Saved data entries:
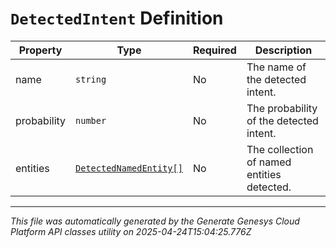 # `DetectedIntent` Definition

| Property | Type | Required | Description |
|----------|------|----------|-------------|
| name | `string` | No | The name of the detected intent. |
| probability | `number` | No | The probability of the detected intent. |
| entities | [`DetectedNamedEntity[]`](detectednamedentity-definition.md) | No | The collection of named entities detected. |

---

*This file was automatically generated by the Generate Genesys Cloud Platform API classes utility on 2025-04-24T15:04:25.776Z*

* [To do]: All lines from the one containing "probability of the detected intent. |" through the last line of the data must be set down exactly. No other lines belong in the answer.

* [Response box]:
| probability | `number` | No | The probability of the detected intent. |
| entities | [`DetectedNamedEntity[]`](detectednamedentity-definition.md) | No | The collection of named entities detected. |

---

*This file was automatically generated by the Generate Genesys Cloud Platform API classes utility on 2025-04-24T15:04:25.776Z*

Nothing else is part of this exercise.